Published online Jul 6, 2021. doi: 10.12998/wjcc.v9.i19.4998
Peer-review started: January 28, 2021
First decision: February 24, 2021
Revised: March 11, 2021
Accepted: May 15, 2021
Article in press: May 15, 2021
Published online: July 6, 2021
Pancreatic cancer (PC) is the seventh leading cause of cancer death worldwide. The vast majority of patients who have PC develop metastases, resulting in poor treatment effects. Although great progress in therapeutic approaches has been achieved in recent decades, extensive drug resistance still persists, representing a major hurdle to effective anticancer therapy for pancreatic ductal adenocarcinoma (PDAC). Therefore, there is an urgent need to better understand the drug resistance mechanisms and develop novel treatment strategies to improve patient outcomes. Numerous studies suggest that chemoresistance is closely related to epithelial-mesenchymal transition (EMT) of PDAC cells.

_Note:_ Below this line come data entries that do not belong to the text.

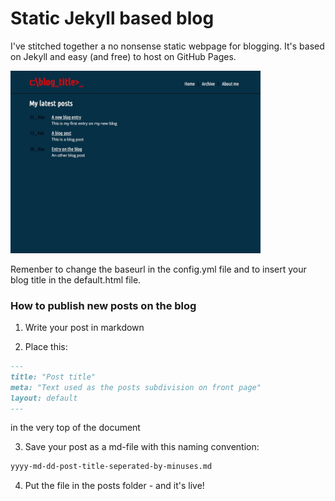 # Static Jekyll based blog

I've stitched together a no nonsense static webpage for blogging. It's based on Jekyll and easy (and free) to host on GitHub Pages. 

<img src="img/screenshot.png" width="400">

Remenber to change the baseurl in the config.yml file and to insert your blog title in the default.html file.

### How to publish new posts on the blog

1. Write your post in markdown

2. Place this:
```md
---
title: "Post title"
meta: "Text used as the posts subdivision on front page"
layout: default
---
```

in the very top of the document

3. Save your post as a md-file with this naming convention:
```md
yyyy-md-dd-post-title-seperated-by-minuses.md
```

4. Put the file in the posts folder - and it's live!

Thus, this article summarizes the impact of EMT on PDAC from the perspective of chemotherapy resistance and discusses the possible novel applications of EMT inhibition to develop more effective drugs against PDAC.
Core Tip: This article reviews the role of epithelial-mesenchymal transition in the emergence of chemotherapy resistance in pancreatic ductal adenocarcinoma and summarizes the potential epithelial-mesenchymal transition targets to overcome chemoresistance.